Predictors of AKI among ICU patients
Initially, all variables had been entered into the bivariate Cox proportional hazard regression model. Based on this model, the Glasgow coma scale, hypertension, hypotension, congestive heart failure, pulse rate, residence, urine output, serum creatinine, low level of platelets (thrombocytopenia), length of stay, sepsis, diabetes mellitus, anemia, major abdominal surgery, Non-steroidal anti-inflammatory drugs, vasopressors, and gentamicin were candidates for multivariable analysis with a p-value of<0.2. However, in multivariable Cox regression analysis, sepsis, congestive heart failure, diabetes mellitus, thrombocytopenia, anemia, and vasopressors were statistically significant predictors of acute kidney injury among critically ill patients with p-values< 0.05.

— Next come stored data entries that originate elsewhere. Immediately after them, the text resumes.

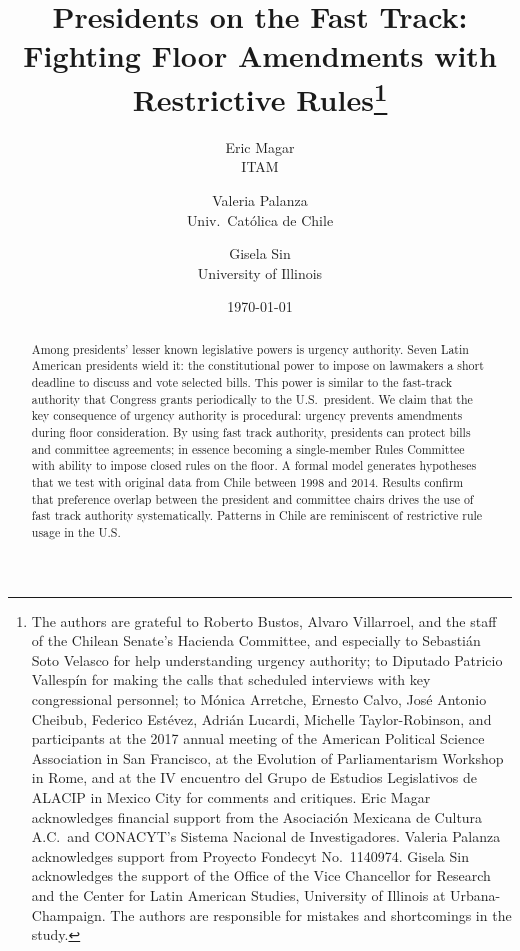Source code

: \documentclass[letter,12pt]{article}
\begin{document}
  

\title{Presidents on the Fast Track: Fighting Floor Amendments with Restrictive Rules\thanks{The authors are grateful to Roberto Bustos, Alvaro Villarroel, and the staff of the Chilean Senate's Hacienda Committee, and especially to Sebastián Soto Velasco for help understanding urgency authority; to Diputado Patricio Vallespín for making the calls that scheduled interviews with key congressional personnel; to Mónica Arretche, Ernesto Calvo, José Antonio Cheibub, Federico Estévez, Adrián Lucardi, Michelle Taylor-Robinson, and participants at the 2017 annual meeting of the American Political Science Association in San Francisco, at the Evolution of Parliamentarism Workshop in Rome, and at the IV encuentro del Grupo de Estudios Legislativos de ALACIP in Mexico City for comments and critiques. Eric Magar acknowledges financial support from the Asociación Mexicana de Cultura A.C.\ and CONACYT's Sistema Nacional de Investigadores. Valeria Palanza acknowledges support from Proyecto Fondecyt No.\ 1140974. Gisela Sin acknowledges the support of the Office of the Vice Chancellor for Research and the Center for Latin American Studies, University of Illinois at Urbana-Champaign. The authors are responsible for mistakes and shortcomings in the study.}}
\author{Eric Magar \\ ITAM \and
        Valeria Palanza \\ Univ.\ Católica de Chile \and  
        Gisela Sin \\ University of Illinois
}
\date{\today}
\maketitle


\begin{abstract}
\noindent Among presidents' lesser known legislative powers is urgency authority. Seven Latin American presidents wield it: the constitutional power to impose on lawmakers a short deadline to discuss and vote selected bills. This power is similar to the fast-track authority that Congress grants periodically to the U.S.\ president. We claim that the key consequence of urgency authority is procedural: urgency prevents amendments during floor consideration. By using fast track authority, presidents can protect bills and committee agreements; in essence becoming a single-member Rules Committee with ability to impose closed rules on the floor. A formal model generates hypotheses that we test with original data from Chile between 1998 and 2014. Results confirm that preference overlap between the president and committee chairs drives the use of fast track authority systematically. Patterns in Chile are reminiscent of restrictive rule usage in the U.S.
\end{abstract}
\end{document}
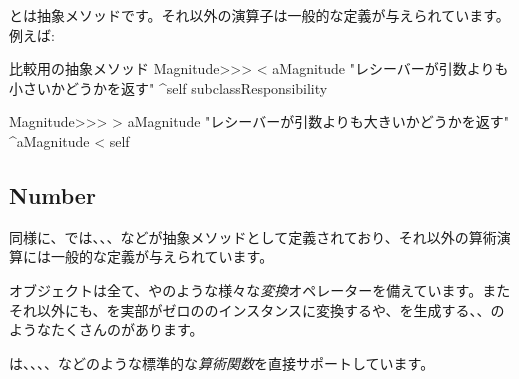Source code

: \documentclass[a4paper,10pt,twoside]{book}
\begin{document}
とは抽象メソッドです。それ以外の演算子は一般的な定義が与えられています。例えば:

\begin{method}{比較用の抽象メソッド}
Magnitude>>> < aMagnitude 
    "レシーバーが引数よりも小さいかどうかを返す"
    ^self subclassResponsibility

Magnitude>>> > aMagnitude 
    "レシーバーが引数よりも大きいかどうかを返す"
    ^aMagnitude < self
\end{method}

\subsection{Number}

同様に、では、、、などが抽象メソッドとして定義されており、それ以外の算術演算には一般的な定義が与えられています。

オブジェクトは全て、やのような様々な\emph{変換}オペレーターを備えています。またそれ以外にも、を実部がゼロののインスタンスに変換するや、を生成する、、のようなたくさんのがあります。

は、、、、などのような標準的な\emph{算術関数}を直接サポートしています。
\end{document}
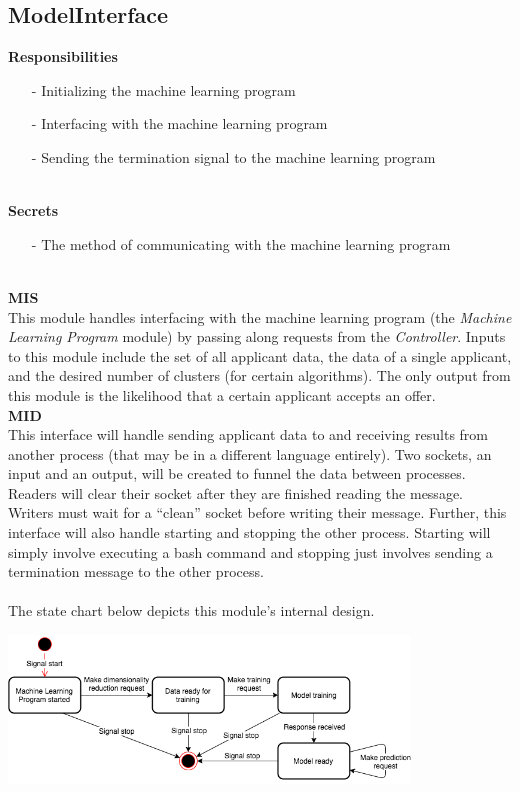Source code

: \documentclass[titlepage]{article}
\begin{document}
\subsection{ModelInterface}
\textbf{Responsibilities}
\begin{itemize}
	\item[-] Initializing the machine learning program
	\item[-] Interfacing with the machine learning program
	\item[-] Sending the termination signal to the machine learning program
\end{itemize}~\\
\textbf{Secrets}
\begin{itemize}
	\item[-] The method of communicating with the machine learning program
\end{itemize}~\\
\newpage
\noindent\textbf{MIS}\\[2mm]
This module handles interfacing with the machine learning program (the \textit{Machine Learning Program} module) by passing along requests from the \textit{Controller}. Inputs to this module include the set of all applicant data, the data of a single applicant, and the desired number of clusters (for certain algorithms). The only output from this module is the likelihood that a certain applicant accepts an offer.\\[6mm]
\textbf{MID}\\[2mm]
This interface will handle sending applicant data to and receiving results from another process (that may be in a different language entirely). Two sockets, an input and an output, will be created to funnel the data between processes. Readers will clear their socket after they are finished reading the message. Writers must wait for a ``clean'' socket before writing their message. Further, this interface will also handle starting and stopping the other process. Starting will simply involve executing a bash command and stopping just involves sending a termination message to the other process.\\~\\
The state chart below depicts this module's internal design.\\
\begin{center}
	\includegraphics[width=0.8\textwidth]{AdvolModelInterfaceStateChart.png}
\label{fig:modelinterface state chart}
\end{center}~\\
\end{document}
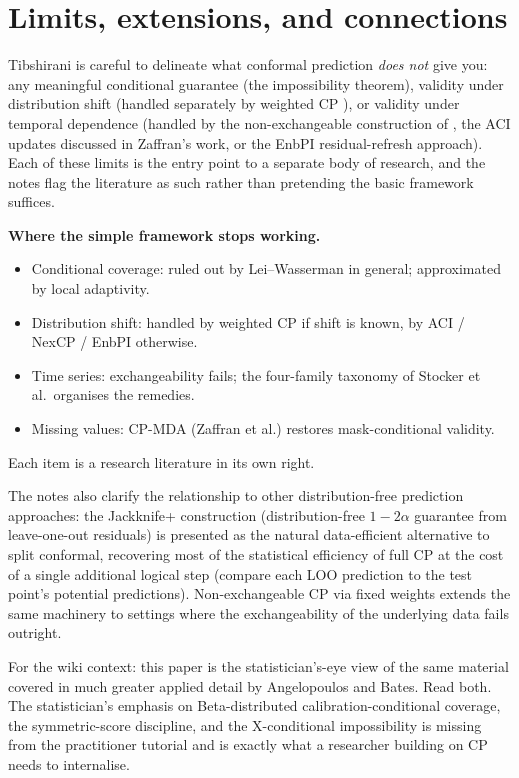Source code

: \documentclass[letterpaper,11pt,leqno]{article}
\newcommand{\bib}{paper.bib}
\begin{document}
\section{Limits, extensions, and connections}\label{s:discussion}

Tibshirani is careful to delineate what conformal prediction \emph{does not} give you: any meaningful conditional guarantee (the impossibility theorem), validity under distribution shift (handled separately by weighted CP \cite{tibshirani2019weighted}), or validity under temporal dependence (handled by the non-exchangeable construction of \cite{barber2023beyond}, the ACI updates discussed in Zaffran's work, or the EnbPI residual-refresh approach). Each of these limits is the entry point to a separate body of research, and the notes flag the literature as such rather than pretending the basic framework suffices.

\begin{explain}
\textbf{Where the simple framework stops working.}
\begin{itemize}
\item Conditional coverage: ruled out by Lei--Wasserman in general; approximated by local adaptivity.
\item Distribution shift: handled by weighted CP if shift is known, by ACI / NexCP / EnbPI otherwise.
\item Time series: exchangeability fails; the four-family taxonomy of Stocker et al.\ organises the remedies.
\item Missing values: CP-MDA (Zaffran et al.) restores mask-conditional validity.
\end{itemize}
Each item is a research literature in its own right.
\end{explain}

The notes also clarify the relationship to other distribution-free prediction approaches: the Jackknife+ construction \cite{barber2021jackknifeplus} (distribution-free $1 - 2\alpha$ guarantee from leave-one-out residuals) is presented as the natural data-efficient alternative to split conformal, recovering most of the statistical efficiency of full CP at the cost of a single additional logical step (compare each LOO prediction to the test point's potential predictions). Non-exchangeable CP via fixed weights \cite{barber2023beyond} extends the same machinery to settings where the exchangeability of the underlying data fails outright.

For the wiki context: this paper is the statistician's-eye view of the same material covered in much greater applied detail by Angelopoulos and Bates. Read both. The statistician's emphasis on Beta-distributed calibration-conditional coverage, the symmetric-score discipline, and the X-conditional impossibility is missing from the practitioner tutorial and is exactly what a researcher building on CP needs to internalise.


\end{document}
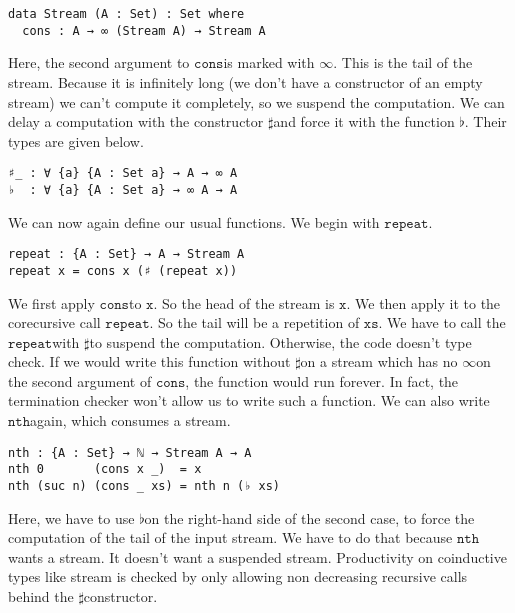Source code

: \documentclass[a4paper,cleardoubleempty,BCOR1cm]{scrbook}
\begin{document}
\begin{verbatim}
data Stream (A : Set) : Set where
  cons : A → ∞ (Stream A) → Stream A
\end{verbatim}

Here, the second argument to $\mathtt{cons}$\;is marked with $\mathtt{\infty}$. This is the tail of
the stream. Because it is infinitely long (we don't have a constructor of an
empty stream) we can't compute it completely, so we suspend the computation.
We can delay a computation with the constructor $\mathtt{\sharp}$\;and force it with
the function $\mathtt{\flat}$. Their types are given below.

\begin{verbatim}
♯_ : ∀ {a} {A : Set a} → A → ∞ A
♭  : ∀ {a} {A : Set a} → ∞ A → A
\end{verbatim}

We can now again define our usual functions.  We begin with $\mathtt{repeat}$.

\begin{verbatim}
repeat : {A : Set} → A → Stream A
repeat x = cons x (♯ (repeat x))
\end{verbatim}

We first apply $\mathtt{cons}$\;to $\mathtt{x}$. So the head of the stream is $\mathtt{x}$. We then apply
it to the corecursive call $\mathtt{repeat}$. So the tail will be a repetition of
$\mathtt{xs}$. We have to call the $\mathtt{repeat}$\;with $\mathtt{\sharp}$\;to suspend the computation.
Otherwise, the code doesn't type check. If we would write this function
without $\mathtt{\sharp}$\;on a stream which has no $\mathtt{\infty}$\;on the second argument of
$\mathtt{cons}$, the function would run forever. In fact, the termination checker won't
allow us to write such a function. We can also write $\mathtt{nth}$\;again, which
consumes a stream.

\begin{verbatim}
nth : {A : Set} → ℕ → Stream A → A
nth 0       (cons x _)  = x
nth (suc n) (cons _ xs) = nth n (♭ xs)
\end{verbatim}

Here, we have to use $\mathtt{\flat}$\;on the right-hand side of the second case, to
force the computation of the tail of the input stream.  We have to do that
because $\mathtt{nth}$\;wants a stream.  It doesn't want a suspended stream.
Productivity on coinductive types like stream is checked by only allowing non
decreasing recursive calls behind the $\mathtt{\sharp}$\;constructor.
\end{document}
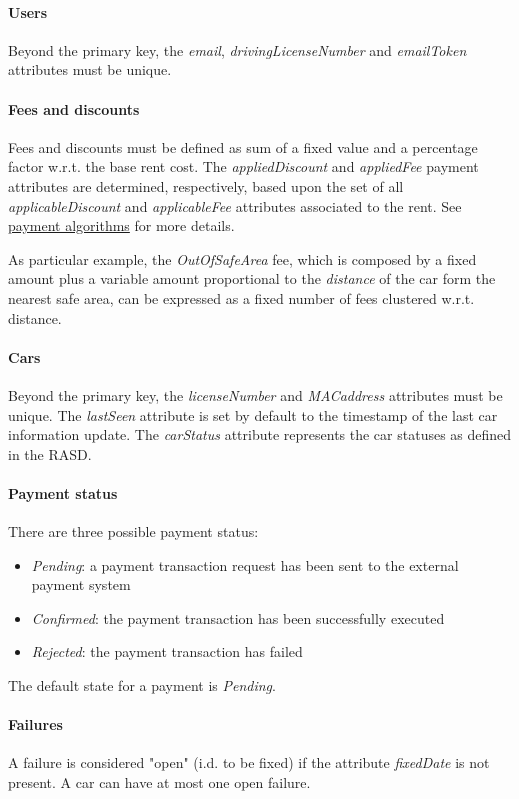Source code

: \paragraph{Users} Beyond the primary key, the \mbox{\emph{email}}, \mbox{\emph{drivingLicenseNumber}} and \mbox{\emph{emailToken}} attributes must be unique.

\paragraph{Fees and discounts}
Fees and discounts must be defined as sum of a fixed value and a percentage factor w.r.t. the base rent cost.
The \emph{appliedDiscount} and \emph{appliedFee} payment attributes are determined, respectively, based upon the set of all \emph{applicableDiscount} and \emph{applicableFee} attributes associated to the rent. See \hyperref[sec:paymentAlgorithms]{payment algorithms} for more details.

As particular example, the \emph{OutOfSafeArea} fee, which is composed by a fixed amount plus a variable amount proportional to the \emph{distance} of the car form the nearest safe area, can be expressed as a fixed number of fees clustered w.r.t. distance.

\paragraph{Cars}Beyond the primary key, the \mbox{\emph{licenseNumber}} and \emph{MACaddress} attributes must be unique. The \mbox{\emph{lastSeen}} attribute is set by default to the timestamp of the last car information update. The \mbox{\emph{carStatus}} attribute represents the car statuses as defined in the RASD.

\paragraph{Payment status} There are three possible payment status:
\begin{itemize}
	\item \emph{Pending}: a payment transaction request has been sent to the external payment system
	\item \emph{Confirmed}: the payment transaction has been successfully executed
	\item \emph{Rejected}: the payment transaction has failed
\end{itemize}
The default state for a payment is \emph{Pending}.

\paragraph{Failures}A failure is considered "open" (i.d. to be fixed) if the attribute \emph{fixedDate} is not present. A car can have at most one open failure.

According to this study, the hazards of participants with sepsis were 2.02 times more likely to develop AKI as compared to those who had no sepsis (AHR=2.02; 95% CI: 1.06, 3.85). Furthermore, the hazard of developing AKI among the participants who had diabetes mellitus was 2.46 times higher than their comparatives (AHR=2.46; 95% CI: 1.44, 4.22). The hazard of AKI among the participants who had Anemia was 3.28 times higher than that among those with no anemia (AHR=3.28; 95% CI: 1.77, 6.09). The hazard of developing AKI among the participants who had congestive heart failure was 3.11 times higher than among those who had no congestive heart failure (AHR=3.11; 95% CI: 1.57, 6.16). The hazard of developing AKI was 2.18 times higher among the participants who had thrombocytopenia as compared to those who had no thrombocytopenia (AHR=2.18; 95% CI: 1.20, 3.96). Lastly, those participants who were treated with vasopressors during the follow-up period were found to be at 2.57 times higher hazard of developing AKI compared to those who were not treated with vasopressors (AHR=2.57; 95% CI: 1.35, 4.90)(Table 4).
Model Fitness Test
The data in the Cox proportional hazard regression model's overall model fitness is shown in the image below. Residuals have a standard censored exponential distribution with hazard ratio. The hazard function follows 45˚, which is near the baseline hazard when we compare the line with the reference (cox Snell residual), showing that the model was well fitted. As a result, the Cox-Snell residuals test reveals that the model was well fitted. It was feasible to draw the conclusion that the final model fit the data well based on the residual test (Fig.8).